| EXERCISE DETAILS |
Only one span belongs in the answer: the line holding "do the flipping for us." through the last line of the entries below, retyped exactly.

┌──

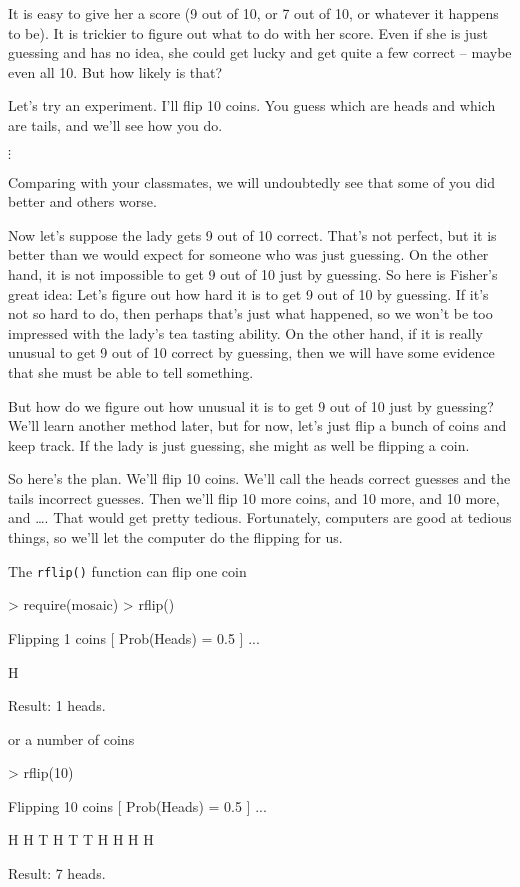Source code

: It is easy to give her a score (9 out of 10, or 7 out of 10, or whatever
it happens to be).  It is trickier to figure out what to do with her score.
Even if she is just guessing and has no idea, she could get lucky and 
get quite a few correct -- maybe even all 10.  But how likely is that?

Let's try an experiment.  I'll flip 10 coins.  You guess which are heads and
which are tails, and we'll see how you do.  

$\vdots$

Comparing with your classmates, we will undoubtedly see that some 
of you did better and others worse.

Now let's suppose the lady gets 9 out of 10 correct.  That's not perfect,
but it is better than we would expect for someone who was just guessing.
On the other hand, it is not impossible to get 9 out of 10 just by guessing.
So here is Fisher's great idea:  Let's figure out how hard it is to get
9 out of 10 by guessing.  If it's not so hard to do, then perhaps that's 
just what happened, so we won't be too impressed with the lady's tea tasting
ability.  On the other hand, if it is really unusual to get 9 out of 10 
correct by guessing, then we will have some evidence that she must 
be able to tell something.

But how do we figure out how unusual it is to get 9 out of 10 just by 
guessing?  We'll learn another method later, but for now, let's just 
flip a bunch of coins and keep track.  If the lady is just guessing, she 
might as well be flipping a coin.

So here's the plan.  We'll flip 10 coins.  We'll call the heads correct 
guesses and the tails incorrect guesses.  Then we'll flip 10 more coins,
and 10 more, and 10 more, and \dots.  That would get pretty tedious.
Fortunately, computers are good at tedious things, so we'll let the computer 
do the flipping for us.

The \verb!rflip()! function can flip one coin

\begin{Schunk}
\begin{Sinput}
> require(mosaic)
> rflip()
\end{Sinput}
\begin{Soutput}
Flipping 1 coins [ Prob(Heads) = 0.5 ] ...

H

Result: 1 heads.
\end{Soutput}
\end{Schunk}
or a number of coins
\begin{Schunk}
\begin{Sinput}
> rflip(10)
\end{Sinput}
\begin{Soutput}
Flipping 10 coins [ Prob(Heads) = 0.5 ] ...

H H T H T T H H H H

Result: 7 heads.
\end{Soutput}
\end{Schunk}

└──

| FINISHED TASK |
do the flipping for us.

The \verb!rflip()! function can flip one coin

\begin{Schunk}
\begin{Sinput}
> require(mosaic)
> rflip()
\end{Sinput}
\begin{Soutput}
Flipping 1 coins [ Prob(Heads) = 0.5 ] ...

H

Result: 1 heads.
\end{Soutput}
\end{Schunk}
or a number of coins
\begin{Schunk}
\begin{Sinput}
> rflip(10)
\end{Sinput}
\begin{Soutput}
Flipping 10 coins [ Prob(Heads) = 0.5 ] ...

H H T H T T H H H H

Result: 7 heads.
\end{Soutput}
\end{Schunk}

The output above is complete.